LUÍS ANTÔNIO GIRON
07/11/2013 08h24 - Atualizado em 07/11/2013 08h31
O chavão é o ácido sulfúrico da língua. Ele desfigura a dignidade das palavras até torná-las imprestáveis. O processo do surgimento do chavão no uso cotidiano é mais rápido que percepção das pessoas possa captar – e que a vã teoria política pode imaginar. A vida política – do poder e do contrapoder, para usar a distinção do sociólogo espanhol Manuel Castells – consiste no maior aterro sanitário de palavras desgastadas e inócuas disfarçadas de retórica persuasiva.
Em 2013, os políticos e manifestantes brasileiros produziram toneladas de entulho verbal. Se o modelo da democracia está desmoralizado, muito se deve à linguagem vazia e aos clichês que só servem para encobrir ou distorcer a verdade. Elaborei uma lista dos 20 chavões mais influentes do ano. Influentes menos porque são importantes, mas porque foram produzidos por cidadãos importantes. Nós fomos, portanto, obrigados a ouvir o que eles disseram. O chavão está no poder. O pior é que, se o poder for derrubado, o chavão vai voltar ao palanque como se nada tivesse acontecido. No país da mediocridade, o lugar-comum vence todas as eleições.
Aliança programática – A curiosa associação do governado Eduardo Campos (PSB) com a líder ecológica Marina Silva foi batizada com um dos clichês mais saborosos da temporada. A “aliança programática” desafia a lógica e demonstra que a união de elementos contraditórios. Num ato falho, Marina chamou-a também de “aliança pragmática”. Exemplo: “Marina e eu formamos um aliança programática para mudar o Brasil”.
Autoralidade – É bonito o deputado falar que seu programa de metas tem “autoralidade”. As velhas palavras “autoria” e “autoridade” parecem ter perdido o verniz. A autoralidade de um projeto soa mais nobre que a autoria e, ao mesmo tempo, indica autoridade. “O governador mostrou autoralidade no seu programa de metas.”
Bom Senso – Um grupo de jogadores de futebol criou um movimento para protestar contra o excesso de jogos nos campeonatos do Brasil, a que denominou “Bom Senso Futebol Clube”. Mas o bom senso parece também encobrir outros objetivos, como justificar decisões truculentas ou lunáticas. “Com a atenuação das penas no processo do Mensalão, o bom senso irá prevalecer”.

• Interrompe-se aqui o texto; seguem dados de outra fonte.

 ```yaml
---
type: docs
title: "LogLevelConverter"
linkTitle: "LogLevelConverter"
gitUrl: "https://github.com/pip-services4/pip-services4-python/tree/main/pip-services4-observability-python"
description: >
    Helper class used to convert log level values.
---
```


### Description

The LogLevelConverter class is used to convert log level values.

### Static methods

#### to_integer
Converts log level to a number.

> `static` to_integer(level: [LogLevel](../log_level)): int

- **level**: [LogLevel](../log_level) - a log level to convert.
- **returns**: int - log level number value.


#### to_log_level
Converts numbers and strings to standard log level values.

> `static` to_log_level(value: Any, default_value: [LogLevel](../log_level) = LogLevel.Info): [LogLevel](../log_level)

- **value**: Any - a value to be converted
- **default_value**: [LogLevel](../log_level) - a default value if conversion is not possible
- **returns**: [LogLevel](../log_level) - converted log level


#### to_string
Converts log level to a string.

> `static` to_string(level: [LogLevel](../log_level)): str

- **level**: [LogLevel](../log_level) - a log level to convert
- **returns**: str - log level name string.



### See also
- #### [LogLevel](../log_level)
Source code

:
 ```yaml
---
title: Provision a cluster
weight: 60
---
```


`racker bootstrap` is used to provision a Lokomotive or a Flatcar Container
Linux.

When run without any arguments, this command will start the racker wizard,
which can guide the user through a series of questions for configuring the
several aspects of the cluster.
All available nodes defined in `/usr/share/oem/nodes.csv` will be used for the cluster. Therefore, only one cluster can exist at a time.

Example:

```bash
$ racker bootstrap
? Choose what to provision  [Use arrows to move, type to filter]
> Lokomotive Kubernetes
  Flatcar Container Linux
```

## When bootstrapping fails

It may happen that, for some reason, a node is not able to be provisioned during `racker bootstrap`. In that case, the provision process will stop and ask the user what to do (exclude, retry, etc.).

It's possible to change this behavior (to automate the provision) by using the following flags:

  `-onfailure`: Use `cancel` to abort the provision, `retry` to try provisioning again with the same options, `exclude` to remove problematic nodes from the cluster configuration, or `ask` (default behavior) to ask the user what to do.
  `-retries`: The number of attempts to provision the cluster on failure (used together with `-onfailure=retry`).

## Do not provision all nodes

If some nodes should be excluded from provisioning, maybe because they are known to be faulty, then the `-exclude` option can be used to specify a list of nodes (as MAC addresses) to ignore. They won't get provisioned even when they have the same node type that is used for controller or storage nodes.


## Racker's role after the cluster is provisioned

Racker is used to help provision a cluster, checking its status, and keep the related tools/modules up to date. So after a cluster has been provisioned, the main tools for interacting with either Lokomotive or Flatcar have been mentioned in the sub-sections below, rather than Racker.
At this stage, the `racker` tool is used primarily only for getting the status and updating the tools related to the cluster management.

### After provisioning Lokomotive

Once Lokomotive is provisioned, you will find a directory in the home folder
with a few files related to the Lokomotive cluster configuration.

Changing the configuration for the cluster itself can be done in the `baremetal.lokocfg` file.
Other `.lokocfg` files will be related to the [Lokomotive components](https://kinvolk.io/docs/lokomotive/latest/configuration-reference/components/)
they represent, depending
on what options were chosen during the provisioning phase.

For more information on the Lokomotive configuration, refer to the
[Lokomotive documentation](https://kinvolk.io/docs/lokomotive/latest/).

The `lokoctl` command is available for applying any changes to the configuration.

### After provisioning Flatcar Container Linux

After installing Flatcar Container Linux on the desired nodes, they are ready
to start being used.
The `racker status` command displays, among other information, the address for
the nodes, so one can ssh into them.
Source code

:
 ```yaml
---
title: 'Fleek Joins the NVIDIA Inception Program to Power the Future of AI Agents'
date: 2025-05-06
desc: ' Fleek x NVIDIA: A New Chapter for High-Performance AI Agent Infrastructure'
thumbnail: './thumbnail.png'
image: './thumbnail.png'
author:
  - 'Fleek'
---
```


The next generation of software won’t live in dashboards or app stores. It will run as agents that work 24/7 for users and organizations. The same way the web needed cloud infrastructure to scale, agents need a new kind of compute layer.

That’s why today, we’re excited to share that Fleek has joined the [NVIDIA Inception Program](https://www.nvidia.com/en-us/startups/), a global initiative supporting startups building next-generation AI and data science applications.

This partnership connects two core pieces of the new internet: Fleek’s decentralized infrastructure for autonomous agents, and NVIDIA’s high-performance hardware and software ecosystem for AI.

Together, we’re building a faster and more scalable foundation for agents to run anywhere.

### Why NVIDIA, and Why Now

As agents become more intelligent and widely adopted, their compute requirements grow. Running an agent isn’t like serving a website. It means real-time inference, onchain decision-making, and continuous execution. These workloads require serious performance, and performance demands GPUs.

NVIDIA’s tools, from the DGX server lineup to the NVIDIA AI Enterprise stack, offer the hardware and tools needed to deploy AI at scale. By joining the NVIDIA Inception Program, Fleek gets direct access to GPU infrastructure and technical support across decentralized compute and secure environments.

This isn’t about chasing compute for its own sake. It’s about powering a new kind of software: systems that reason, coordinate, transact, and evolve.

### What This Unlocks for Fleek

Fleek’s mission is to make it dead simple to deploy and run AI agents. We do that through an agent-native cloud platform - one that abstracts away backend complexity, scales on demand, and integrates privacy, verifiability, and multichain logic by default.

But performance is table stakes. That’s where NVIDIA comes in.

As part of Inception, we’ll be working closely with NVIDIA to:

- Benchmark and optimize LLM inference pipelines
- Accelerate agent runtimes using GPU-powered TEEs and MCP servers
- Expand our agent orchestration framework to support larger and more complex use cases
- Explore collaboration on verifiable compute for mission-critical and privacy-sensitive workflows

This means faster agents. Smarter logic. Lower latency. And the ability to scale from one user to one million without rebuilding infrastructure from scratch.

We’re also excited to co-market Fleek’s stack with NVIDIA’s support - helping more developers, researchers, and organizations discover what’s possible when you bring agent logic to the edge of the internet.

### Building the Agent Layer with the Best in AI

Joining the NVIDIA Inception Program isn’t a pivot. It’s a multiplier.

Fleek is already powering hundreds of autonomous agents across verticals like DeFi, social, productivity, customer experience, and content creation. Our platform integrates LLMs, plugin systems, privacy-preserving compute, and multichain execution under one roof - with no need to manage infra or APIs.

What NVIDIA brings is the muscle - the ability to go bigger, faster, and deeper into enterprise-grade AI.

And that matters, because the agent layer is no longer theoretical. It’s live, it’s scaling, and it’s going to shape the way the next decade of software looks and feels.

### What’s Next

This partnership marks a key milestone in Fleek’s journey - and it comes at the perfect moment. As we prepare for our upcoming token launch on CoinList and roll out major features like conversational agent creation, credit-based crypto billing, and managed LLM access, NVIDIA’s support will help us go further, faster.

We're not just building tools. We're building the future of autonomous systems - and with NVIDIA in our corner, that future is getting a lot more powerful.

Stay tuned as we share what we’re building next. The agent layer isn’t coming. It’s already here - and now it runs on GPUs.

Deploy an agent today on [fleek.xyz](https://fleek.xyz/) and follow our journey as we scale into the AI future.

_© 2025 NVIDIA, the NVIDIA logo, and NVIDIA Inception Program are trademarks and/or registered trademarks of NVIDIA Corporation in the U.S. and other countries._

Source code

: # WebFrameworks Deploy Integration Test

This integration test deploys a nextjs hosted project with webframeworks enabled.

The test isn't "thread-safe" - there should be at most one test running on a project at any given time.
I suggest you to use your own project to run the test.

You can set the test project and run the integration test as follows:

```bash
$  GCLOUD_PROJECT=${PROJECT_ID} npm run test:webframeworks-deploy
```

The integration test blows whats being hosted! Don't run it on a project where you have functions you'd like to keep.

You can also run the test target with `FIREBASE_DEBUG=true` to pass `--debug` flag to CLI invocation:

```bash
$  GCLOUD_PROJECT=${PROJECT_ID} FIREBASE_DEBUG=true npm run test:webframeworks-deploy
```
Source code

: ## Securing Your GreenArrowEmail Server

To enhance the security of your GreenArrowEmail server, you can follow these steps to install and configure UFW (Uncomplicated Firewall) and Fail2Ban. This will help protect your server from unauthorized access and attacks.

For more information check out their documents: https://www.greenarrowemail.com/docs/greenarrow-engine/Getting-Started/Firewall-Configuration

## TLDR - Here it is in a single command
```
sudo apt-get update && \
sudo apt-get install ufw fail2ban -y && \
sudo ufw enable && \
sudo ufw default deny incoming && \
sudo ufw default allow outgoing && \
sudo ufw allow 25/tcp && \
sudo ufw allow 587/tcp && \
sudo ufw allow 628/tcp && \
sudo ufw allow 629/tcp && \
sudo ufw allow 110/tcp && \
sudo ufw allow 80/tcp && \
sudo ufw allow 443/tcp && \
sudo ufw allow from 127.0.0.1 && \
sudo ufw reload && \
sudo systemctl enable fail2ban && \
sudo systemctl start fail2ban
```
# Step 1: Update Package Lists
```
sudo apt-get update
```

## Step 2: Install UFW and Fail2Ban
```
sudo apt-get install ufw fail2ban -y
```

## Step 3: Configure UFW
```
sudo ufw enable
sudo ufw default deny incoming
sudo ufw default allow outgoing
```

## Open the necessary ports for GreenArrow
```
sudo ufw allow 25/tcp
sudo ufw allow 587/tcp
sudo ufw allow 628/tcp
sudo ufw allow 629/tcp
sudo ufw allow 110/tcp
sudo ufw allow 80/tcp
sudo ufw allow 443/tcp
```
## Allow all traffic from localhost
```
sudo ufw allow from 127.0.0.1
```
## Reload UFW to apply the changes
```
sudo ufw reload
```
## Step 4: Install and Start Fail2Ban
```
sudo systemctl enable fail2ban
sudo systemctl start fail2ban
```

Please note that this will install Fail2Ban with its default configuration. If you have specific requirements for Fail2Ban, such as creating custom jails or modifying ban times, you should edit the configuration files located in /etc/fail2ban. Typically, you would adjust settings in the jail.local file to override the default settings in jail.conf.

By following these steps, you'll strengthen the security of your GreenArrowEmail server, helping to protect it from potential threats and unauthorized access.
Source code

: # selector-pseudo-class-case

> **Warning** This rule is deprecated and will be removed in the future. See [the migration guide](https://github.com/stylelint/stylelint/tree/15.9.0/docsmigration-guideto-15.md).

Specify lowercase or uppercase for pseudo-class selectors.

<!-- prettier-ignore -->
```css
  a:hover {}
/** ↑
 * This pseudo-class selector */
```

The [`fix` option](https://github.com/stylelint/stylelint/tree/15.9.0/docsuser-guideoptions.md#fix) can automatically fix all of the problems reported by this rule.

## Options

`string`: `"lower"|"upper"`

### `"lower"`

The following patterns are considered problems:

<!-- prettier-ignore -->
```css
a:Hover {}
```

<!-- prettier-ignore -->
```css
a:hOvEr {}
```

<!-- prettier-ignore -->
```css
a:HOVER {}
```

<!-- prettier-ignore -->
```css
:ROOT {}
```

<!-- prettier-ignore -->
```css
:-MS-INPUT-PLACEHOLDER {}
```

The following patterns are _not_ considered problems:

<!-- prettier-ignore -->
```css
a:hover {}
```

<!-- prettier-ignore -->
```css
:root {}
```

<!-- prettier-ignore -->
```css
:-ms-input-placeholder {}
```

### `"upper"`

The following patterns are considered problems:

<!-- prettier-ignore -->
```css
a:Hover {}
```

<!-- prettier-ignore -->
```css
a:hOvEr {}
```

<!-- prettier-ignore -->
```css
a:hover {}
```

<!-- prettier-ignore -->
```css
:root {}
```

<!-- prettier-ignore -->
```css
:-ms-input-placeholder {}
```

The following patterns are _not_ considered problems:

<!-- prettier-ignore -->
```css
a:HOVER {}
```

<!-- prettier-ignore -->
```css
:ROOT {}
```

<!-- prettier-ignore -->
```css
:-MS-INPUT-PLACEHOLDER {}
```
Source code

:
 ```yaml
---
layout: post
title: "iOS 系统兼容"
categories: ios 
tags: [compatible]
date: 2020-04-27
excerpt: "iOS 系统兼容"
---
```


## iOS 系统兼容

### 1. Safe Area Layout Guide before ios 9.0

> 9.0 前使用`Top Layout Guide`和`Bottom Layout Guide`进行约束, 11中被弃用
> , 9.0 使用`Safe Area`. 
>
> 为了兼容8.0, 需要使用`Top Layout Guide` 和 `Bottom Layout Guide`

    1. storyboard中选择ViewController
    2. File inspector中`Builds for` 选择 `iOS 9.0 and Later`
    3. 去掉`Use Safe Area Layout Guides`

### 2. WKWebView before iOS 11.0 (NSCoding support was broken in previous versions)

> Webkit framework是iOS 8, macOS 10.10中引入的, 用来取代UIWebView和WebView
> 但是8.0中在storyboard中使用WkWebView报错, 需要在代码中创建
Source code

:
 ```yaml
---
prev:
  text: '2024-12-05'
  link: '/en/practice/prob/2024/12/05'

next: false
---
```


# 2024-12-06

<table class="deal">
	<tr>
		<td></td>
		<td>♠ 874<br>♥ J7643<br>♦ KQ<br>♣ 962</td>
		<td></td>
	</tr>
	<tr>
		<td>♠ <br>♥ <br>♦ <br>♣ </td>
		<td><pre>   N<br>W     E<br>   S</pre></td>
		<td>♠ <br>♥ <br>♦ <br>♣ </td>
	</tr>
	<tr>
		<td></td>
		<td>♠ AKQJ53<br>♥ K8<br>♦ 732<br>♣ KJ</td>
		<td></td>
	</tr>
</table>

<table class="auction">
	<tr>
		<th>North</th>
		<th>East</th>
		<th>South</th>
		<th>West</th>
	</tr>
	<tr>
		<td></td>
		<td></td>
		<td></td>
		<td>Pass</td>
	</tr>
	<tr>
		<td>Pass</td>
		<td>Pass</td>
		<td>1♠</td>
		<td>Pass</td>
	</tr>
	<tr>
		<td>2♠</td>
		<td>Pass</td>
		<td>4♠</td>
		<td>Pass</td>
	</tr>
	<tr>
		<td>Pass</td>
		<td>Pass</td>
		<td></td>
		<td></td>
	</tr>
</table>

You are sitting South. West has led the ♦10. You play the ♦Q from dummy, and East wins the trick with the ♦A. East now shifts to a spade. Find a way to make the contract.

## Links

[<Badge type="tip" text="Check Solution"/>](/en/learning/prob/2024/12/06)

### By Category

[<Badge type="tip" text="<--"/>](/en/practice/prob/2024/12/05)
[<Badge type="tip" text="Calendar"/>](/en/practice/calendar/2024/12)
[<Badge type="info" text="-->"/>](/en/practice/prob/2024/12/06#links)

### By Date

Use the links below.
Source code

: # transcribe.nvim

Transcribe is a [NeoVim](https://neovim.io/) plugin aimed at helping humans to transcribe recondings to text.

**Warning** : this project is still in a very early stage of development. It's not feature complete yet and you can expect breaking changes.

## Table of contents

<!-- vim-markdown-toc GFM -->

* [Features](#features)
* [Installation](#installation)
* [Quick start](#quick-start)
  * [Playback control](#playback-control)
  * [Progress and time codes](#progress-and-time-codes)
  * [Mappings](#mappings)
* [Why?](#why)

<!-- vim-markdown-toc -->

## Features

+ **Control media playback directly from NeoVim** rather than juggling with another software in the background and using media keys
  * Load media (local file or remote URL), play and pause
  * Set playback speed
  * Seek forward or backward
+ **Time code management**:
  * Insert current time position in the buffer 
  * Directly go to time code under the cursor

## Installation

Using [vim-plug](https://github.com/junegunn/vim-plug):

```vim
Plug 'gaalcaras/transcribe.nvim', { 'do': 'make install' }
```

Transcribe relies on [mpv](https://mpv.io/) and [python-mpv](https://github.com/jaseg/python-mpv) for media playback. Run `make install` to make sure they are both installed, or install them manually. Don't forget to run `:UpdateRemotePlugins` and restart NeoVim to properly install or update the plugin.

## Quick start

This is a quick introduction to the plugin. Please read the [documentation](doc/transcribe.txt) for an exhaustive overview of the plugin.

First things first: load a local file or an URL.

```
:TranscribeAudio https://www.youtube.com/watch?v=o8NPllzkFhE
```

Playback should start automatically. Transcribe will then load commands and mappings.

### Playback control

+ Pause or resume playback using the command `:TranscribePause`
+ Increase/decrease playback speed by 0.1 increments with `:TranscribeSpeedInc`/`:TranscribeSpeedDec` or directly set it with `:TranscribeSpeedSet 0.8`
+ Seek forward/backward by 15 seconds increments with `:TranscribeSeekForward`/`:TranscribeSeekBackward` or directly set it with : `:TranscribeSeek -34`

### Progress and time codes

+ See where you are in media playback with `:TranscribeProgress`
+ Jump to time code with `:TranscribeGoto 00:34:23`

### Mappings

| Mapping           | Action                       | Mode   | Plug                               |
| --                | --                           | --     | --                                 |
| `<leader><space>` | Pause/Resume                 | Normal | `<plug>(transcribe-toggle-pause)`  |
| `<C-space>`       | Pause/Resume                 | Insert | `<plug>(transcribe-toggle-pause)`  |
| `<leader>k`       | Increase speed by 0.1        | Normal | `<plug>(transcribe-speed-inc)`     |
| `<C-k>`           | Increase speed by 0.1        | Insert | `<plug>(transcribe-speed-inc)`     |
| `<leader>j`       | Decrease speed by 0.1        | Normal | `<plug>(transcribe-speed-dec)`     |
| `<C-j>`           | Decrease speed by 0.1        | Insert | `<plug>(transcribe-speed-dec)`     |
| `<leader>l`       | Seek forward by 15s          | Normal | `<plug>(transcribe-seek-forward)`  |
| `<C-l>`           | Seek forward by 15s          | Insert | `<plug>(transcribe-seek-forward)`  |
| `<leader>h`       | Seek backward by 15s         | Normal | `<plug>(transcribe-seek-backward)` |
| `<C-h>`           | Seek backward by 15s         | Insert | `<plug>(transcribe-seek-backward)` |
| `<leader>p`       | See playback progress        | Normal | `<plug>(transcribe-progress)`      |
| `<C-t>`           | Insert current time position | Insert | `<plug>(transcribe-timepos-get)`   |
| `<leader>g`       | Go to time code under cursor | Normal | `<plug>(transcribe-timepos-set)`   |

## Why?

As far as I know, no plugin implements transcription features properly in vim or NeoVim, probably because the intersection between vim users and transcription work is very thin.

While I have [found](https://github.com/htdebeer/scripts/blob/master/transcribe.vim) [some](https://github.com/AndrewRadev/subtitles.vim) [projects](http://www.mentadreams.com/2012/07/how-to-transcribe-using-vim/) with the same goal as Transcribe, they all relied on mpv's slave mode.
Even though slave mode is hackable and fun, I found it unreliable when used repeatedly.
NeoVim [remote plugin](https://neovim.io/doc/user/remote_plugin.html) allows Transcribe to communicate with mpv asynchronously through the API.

Caso emblemático – Nos dias de hoje, nenhum discurso no Congresso Nacional pode ter credibilidade – e autoralidade – se não contiver a expressão: “caso emblemático”. O emblema do caso fornece credibilidade ao assunto tratado. “O Mensalão é um caso emblemático na história da corrupção da República.”
Clamor das multidões – É o caso de um antigo chavão que voltou a ser usado tão logo a população invadiu as ruas para protestar no país inteiro a partir de junho. Os políticos ficaram de orelha em pé e arranjaram uma maneira de ficar bem com seus possíveis eleitores. “Precisamos ouvir o clamor das multidões”.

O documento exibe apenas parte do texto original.